### WHAT THE TASK REQUIRES
Among the entries below, only the lines starting at the one with "Magento site. This" and ending at the one with "## Configure Magento", both included, are to be printed exactly.

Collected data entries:
---+---
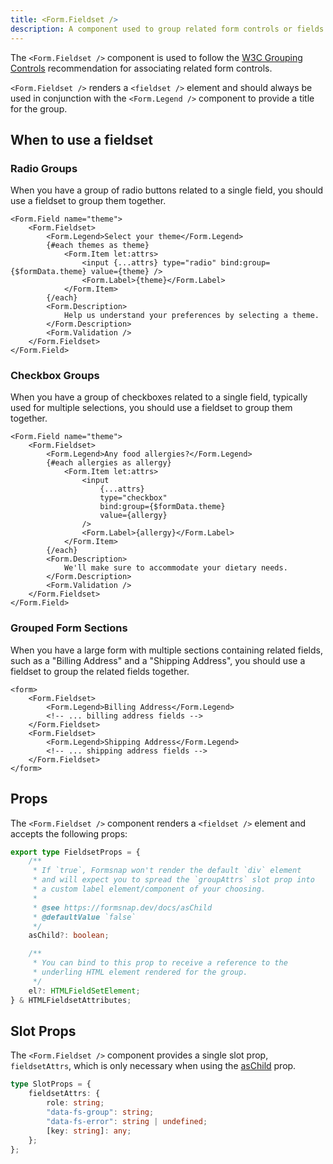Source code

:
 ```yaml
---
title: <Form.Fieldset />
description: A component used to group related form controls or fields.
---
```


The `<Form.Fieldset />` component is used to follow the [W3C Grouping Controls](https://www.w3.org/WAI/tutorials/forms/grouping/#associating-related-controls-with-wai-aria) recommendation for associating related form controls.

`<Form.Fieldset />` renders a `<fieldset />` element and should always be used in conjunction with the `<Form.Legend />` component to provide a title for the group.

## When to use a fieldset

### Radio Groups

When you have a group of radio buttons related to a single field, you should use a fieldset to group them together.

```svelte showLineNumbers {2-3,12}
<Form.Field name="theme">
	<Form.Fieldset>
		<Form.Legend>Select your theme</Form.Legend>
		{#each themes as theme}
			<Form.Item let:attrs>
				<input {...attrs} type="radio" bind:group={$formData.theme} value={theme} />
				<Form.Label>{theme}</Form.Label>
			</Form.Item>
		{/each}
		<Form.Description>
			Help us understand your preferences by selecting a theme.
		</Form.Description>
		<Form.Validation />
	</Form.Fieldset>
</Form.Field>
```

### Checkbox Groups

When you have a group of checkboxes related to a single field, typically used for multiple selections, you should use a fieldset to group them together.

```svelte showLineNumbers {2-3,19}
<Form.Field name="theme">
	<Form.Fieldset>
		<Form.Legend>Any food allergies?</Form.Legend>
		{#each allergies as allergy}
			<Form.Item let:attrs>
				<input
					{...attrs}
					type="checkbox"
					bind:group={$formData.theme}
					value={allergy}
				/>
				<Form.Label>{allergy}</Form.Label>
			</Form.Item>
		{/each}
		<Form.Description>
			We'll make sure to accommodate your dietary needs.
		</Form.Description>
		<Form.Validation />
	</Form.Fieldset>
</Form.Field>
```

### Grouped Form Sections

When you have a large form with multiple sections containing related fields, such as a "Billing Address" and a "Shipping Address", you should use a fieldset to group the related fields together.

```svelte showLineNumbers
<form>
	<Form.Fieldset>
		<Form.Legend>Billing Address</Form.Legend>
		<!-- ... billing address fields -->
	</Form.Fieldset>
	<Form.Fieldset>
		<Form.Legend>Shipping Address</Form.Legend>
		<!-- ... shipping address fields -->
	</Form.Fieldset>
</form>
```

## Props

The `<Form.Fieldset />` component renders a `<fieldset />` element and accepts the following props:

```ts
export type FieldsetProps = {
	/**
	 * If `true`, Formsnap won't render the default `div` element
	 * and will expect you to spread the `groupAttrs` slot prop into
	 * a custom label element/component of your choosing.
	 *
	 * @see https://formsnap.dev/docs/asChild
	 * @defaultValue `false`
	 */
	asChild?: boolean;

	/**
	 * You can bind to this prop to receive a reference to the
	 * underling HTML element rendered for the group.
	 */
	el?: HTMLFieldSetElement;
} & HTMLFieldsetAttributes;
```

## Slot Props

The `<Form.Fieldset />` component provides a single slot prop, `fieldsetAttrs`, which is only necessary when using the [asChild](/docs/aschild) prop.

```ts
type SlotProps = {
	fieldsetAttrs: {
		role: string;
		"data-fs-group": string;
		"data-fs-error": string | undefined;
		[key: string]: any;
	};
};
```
---+---
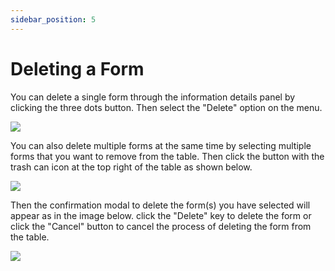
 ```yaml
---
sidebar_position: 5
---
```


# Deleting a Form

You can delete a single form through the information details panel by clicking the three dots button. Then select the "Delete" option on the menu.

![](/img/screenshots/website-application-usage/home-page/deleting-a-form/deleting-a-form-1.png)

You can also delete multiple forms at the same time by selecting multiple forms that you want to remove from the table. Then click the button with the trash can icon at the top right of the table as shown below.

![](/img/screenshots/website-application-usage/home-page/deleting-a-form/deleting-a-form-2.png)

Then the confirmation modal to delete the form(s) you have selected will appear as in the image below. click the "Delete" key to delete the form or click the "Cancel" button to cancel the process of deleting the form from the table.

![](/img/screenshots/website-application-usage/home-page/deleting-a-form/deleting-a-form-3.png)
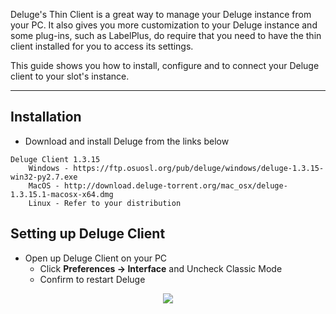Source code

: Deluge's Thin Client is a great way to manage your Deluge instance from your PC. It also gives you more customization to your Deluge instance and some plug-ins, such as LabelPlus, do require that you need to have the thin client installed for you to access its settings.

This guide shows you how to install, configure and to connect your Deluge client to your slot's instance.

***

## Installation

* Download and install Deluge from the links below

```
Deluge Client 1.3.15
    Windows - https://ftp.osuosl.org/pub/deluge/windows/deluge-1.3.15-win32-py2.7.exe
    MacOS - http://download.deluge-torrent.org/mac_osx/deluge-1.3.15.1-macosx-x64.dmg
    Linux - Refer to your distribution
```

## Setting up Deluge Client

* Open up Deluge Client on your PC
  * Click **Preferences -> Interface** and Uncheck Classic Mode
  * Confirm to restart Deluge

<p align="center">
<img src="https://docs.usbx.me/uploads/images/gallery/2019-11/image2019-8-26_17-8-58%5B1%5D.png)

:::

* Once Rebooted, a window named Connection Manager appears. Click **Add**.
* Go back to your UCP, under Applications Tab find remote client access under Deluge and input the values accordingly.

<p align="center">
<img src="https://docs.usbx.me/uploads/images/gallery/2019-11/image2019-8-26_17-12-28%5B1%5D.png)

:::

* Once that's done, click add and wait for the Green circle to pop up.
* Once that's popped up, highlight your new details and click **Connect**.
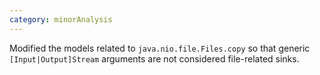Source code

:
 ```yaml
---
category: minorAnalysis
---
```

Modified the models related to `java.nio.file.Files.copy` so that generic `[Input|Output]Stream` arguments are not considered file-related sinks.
---+---
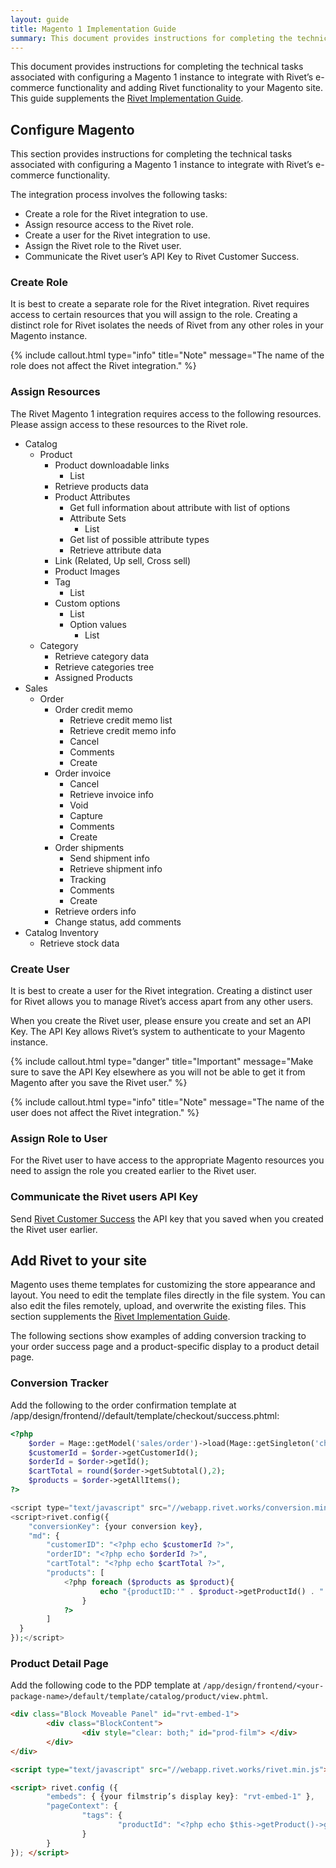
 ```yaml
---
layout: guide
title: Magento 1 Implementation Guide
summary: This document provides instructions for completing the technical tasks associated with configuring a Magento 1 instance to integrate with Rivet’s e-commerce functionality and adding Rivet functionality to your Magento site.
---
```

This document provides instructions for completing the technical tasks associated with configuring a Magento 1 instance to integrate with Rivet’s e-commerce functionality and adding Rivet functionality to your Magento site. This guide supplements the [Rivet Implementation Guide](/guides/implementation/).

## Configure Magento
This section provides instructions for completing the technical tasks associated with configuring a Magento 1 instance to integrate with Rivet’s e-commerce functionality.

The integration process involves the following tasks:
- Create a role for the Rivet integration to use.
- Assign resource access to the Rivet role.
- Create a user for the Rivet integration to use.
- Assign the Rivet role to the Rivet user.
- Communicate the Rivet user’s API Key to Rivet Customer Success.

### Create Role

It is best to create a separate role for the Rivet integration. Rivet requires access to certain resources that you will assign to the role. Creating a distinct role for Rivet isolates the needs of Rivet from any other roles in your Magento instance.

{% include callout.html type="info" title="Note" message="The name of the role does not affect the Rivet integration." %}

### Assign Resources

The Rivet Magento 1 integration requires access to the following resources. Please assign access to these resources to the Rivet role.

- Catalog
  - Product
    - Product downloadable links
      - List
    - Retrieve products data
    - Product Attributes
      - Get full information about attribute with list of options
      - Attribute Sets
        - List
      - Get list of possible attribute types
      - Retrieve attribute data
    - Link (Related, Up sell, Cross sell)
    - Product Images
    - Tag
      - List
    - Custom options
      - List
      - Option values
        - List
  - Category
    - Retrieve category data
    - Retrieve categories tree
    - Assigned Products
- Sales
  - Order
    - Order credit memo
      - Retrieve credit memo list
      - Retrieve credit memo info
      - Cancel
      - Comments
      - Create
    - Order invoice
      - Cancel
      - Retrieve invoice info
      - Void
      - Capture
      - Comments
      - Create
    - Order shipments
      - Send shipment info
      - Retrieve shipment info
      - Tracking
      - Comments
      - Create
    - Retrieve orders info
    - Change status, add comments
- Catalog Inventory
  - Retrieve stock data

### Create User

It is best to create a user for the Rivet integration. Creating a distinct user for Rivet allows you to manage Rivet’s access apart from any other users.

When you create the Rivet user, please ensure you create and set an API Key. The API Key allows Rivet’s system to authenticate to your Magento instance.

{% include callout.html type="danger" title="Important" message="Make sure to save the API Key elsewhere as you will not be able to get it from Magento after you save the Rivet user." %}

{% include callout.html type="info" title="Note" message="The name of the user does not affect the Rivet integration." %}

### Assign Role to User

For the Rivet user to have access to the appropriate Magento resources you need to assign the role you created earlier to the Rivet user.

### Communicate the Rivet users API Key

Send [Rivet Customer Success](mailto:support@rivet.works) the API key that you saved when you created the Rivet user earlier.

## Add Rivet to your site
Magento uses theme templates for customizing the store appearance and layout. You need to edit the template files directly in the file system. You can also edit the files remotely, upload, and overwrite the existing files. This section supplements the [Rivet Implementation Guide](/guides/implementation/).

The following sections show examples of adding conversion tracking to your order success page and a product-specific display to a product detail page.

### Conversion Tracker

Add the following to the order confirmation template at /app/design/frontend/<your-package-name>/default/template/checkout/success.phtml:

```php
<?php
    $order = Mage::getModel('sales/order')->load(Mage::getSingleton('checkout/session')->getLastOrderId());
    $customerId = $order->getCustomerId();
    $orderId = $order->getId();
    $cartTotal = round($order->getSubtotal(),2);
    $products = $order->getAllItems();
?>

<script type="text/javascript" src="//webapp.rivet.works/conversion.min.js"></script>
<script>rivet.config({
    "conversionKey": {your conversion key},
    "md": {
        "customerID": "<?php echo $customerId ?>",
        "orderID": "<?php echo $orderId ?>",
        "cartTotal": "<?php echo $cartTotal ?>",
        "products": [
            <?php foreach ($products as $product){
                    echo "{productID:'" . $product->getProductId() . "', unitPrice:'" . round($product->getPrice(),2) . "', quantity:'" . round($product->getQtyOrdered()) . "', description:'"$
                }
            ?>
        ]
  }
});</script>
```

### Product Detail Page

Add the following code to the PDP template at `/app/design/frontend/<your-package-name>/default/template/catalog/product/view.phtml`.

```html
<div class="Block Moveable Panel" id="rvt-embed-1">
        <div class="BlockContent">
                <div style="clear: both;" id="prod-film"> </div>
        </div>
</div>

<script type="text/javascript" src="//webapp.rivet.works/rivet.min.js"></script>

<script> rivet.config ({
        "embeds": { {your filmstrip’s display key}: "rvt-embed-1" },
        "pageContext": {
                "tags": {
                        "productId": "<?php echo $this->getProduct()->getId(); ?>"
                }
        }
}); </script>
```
---+---
### RESPONSE AREA
This document provides instructions for completing the technical tasks associated with configuring a Magento 1 instance to integrate with Rivet’s e-commerce functionality and adding Rivet functionality to your Magento site. This guide supplements the [Rivet Implementation Guide](/guides/implementation/).

## Configure Magento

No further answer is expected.